R. Díaz Maderuelo - J. M. García Campillo - C. G. Wagner - L. A. Ruiz Cabrero - V. Peña Romo - P. González Gutiérrez

AMERICA. Los Andes Centrales: sacrificio infantil en el Imperio Inca

J.M. García Campillo

En la literatura académica, el continente americano es la tierra del sacrificio humano por excelencia. Los casos de sacrificio infantil son numerosos aunque, como ocurre a menudo, la información es desigual y no siempre contamos con suficientes datos. En cualquier caso, son las fuentes sobre América prehispánica las que proporcionan el mayor número de materiales comparativos para los objetivos de este proyecto. Comenzaremos la discusión de los diferentes ejemplos siguiendo el criterio geográfico, de sur a norte: Andes Centrales, Andes Septentrionales, Mesoamérica.

Sacrificio infantil en el Imperio Inca.
Es ya proverbial la negativa de algunos cronistas de Indias (Garcilaso de la Vega “el Inca”, en concreto) a aceptar que en el seno de la civilización incaica se practicasen los sacrificios humanos. Sin embargo, a ningún estudioso le cabe duda de la existencia de inmolaciones humanas promovidas por el estado mejor organizado y más dictatorial de la América prehispánica, si bien es materia de controversia su frecuencia y el número de víctimas implicadas. Aunque no hemos podido disponer para este estudio de las fuentes primarias (las relaciones e informaciones de los cronistas), la historiografía sobre el incario es, abundante y -en general- está bien elaborada, por lo que las citas y referencias a las fuentes primarias resultan suficientemente fiables.
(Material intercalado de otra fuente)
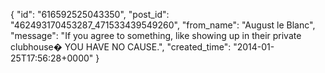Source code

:  {
   "id": "616592525043350",
   "post_id": "462493170453287_471533439549260",
   "from_name": "August le Blanc",
   "message": "If you agree to something, like showing up in their private clubhouse� YOU HAVE NO CAUSE.",
   "created_time": "2014-01-25T17:56:28+0000"
 }
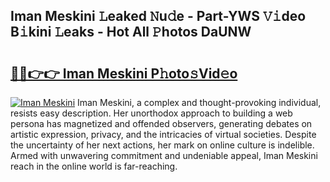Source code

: ## Iman Meskini 𝙻eaked 𝙽u𝚍e - Part-YWS 𝚅𝚒deo B𝚒kini 𝙻eaks - Hot All 𝙿hotos DaUNW

# <h2><a href="http://ld0gzf1.urlbe.top/?page=Iman+Meskini">🔗🔗👉👉 Iman Meskini P𝚑oto𝚜Vid𝚎o</a></h2>

[![Iman Meskini](https://i.imgur.com/eBuTRDB.gif)](http://ld0gzf1.urlbe.top/?page=Iman+Meskini)
Iman Meskini, a complex and thought-provoking individual, resists easy description. Her unorthodox approach to building a web persona has magnetized and offended observers, generating debates on artistic expression, privacy, and the intricacies of virtual societies. Despite the uncertainty of her next actions, her mark on online culture is indelible. Armed with unwavering commitment and undeniable appeal, Iman Meskini reach in the online world is far-reaching.
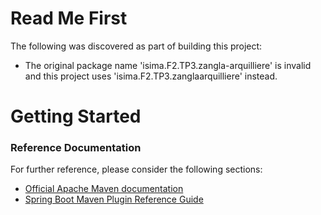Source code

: # Read Me First
The following was discovered as part of building this project:

* The original package name 'isima.F2.TP3.zangla-arquilliere' is invalid and this project uses 'isima.F2.TP3.zanglaarquilliere' instead.

# Getting Started

### Reference Documentation
For further reference, please consider the following sections:

* [Official Apache Maven documentation](https://maven.apache.org/guides/index.html)
* [Spring Boot Maven Plugin Reference Guide](https://docs.spring.io/spring-boot/docs/2.2.4.RELEASE/maven-plugin/)

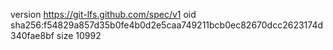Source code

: version https://git-lfs.github.com/spec/v1
oid sha256:f54829a857d35b0fe4b0d2e5caa749211bcb0ec82670dcc2623174d340fae8bf
size 10992
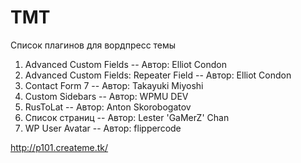 TMT
===

Список плагинов для вордпресс темы

1. Advanced Custom Fields -- Автор: Elliot Condon
2. Advanced Custom Fields: Repeater Field -- Автор: Elliot Condon
3. Contact Form 7 -- Автор: Takayuki Miyoshi
4. Custom Sidebars --  Автор: WPMU DEV
5. RusToLat -- Автор: Anton Skorobogatov
6. Список страниц -- Автор: Lester 'GaMerZ' Chan
7. WP User Avatar -- Автор: flippercode

http://p101.createme.tk/

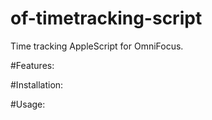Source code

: # of-timetracking-script

Time tracking AppleScript for OmniFocus.

#Features:

#Installation:

#Usage:



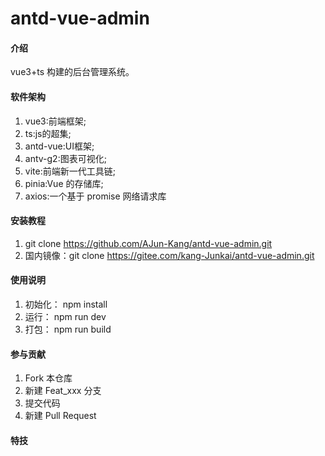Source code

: # antd-vue-admin

#### 介绍
vue3+ts 构建的后台管理系统。

#### 软件架构
1.  vue3:前端框架;
2.  ts:js的超集;
3.  antd-vue:UI框架;
4.  antv-g2:图表可视化;
5.  vite:前端新一代工具链;
6.  pinia:Vue 的存储库;
7.  axios:一个基于 promise 网络请求库

#### 安装教程
1.  git clone https://github.com/AJun-Kang/antd-vue-admin.git
2.  国内镜像：git clone https://gitee.com/kang-Junkai/antd-vue-admin.git

#### 使用说明

1.  初始化： npm install
2.  运行：   npm run dev
2.  打包：   npm run build

#### 参与贡献

1.  Fork 本仓库
2.  新建 Feat_xxx 分支
3.  提交代码
4.  新建 Pull Request


#### 特技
La única información etnohistórica que podemos citar directamente es la del padre José de Acosta, quien en el capítulo XII de su Historia moral y natural de las Indias (elaborada en la segunda mitad del siglo XVI e impresa en 1590) describe sucintamente el ritual que acompañaba a la entronización de los nuevos soberanos incas, parte del cual hace referencia a la ofrenda de un niño; si bien no se explicita la muerte del pequeño, los testimonios de otros cronistas no nos dejan lugar a dudas del destino del chico. Aunque Acosta nunca visitó el Perú, su reputación de riguroso cosmógrafo y naturalista garantiza la información:

«La insignia con que tomaba la posesión del reino era una borla colorada de lana finísima, más que de seda, la cual le colgaba en medio de la frente, y sólo el Inga la podía traer, porque era como la corona o diadema real (...) En tomando la borla, luego se hacían fiestas muy solemnes y gran multitud de sacrificios, con gran cuantidad de vasos de oro y plata y muchas ovejuelas pequeñas [se refiere al cuy o conejillo de Indias, Cavia porcellus] hechas de lo mismo, y gran suma de ropas de cumbí muy bien obrada, grande y pequeña, y muchas conchas de la mar de todas maneras, y muchas plumas ricas, y mil carneros [algún camélido sudamericano, probablemente llama, guanaco o vicuña], que habían de ser de diferentes colores, y de todo esto se hacía sacrificio. Y el sumo sacerdote tomaba un niño de hasta seis u ocho años en las manos, y a la estatua del Viracocha decía juntamente con los demás ministros: Señor, esto te ofrecemos, porque nos tengas en quietud, y nos ayudes en nuestras guerras, y conserves a nuestro señor el Inga en su grandeza y estado, y que vaya siempre en aumento, y le des mucho saber para que nos gobierne». [Acosta 1972:275].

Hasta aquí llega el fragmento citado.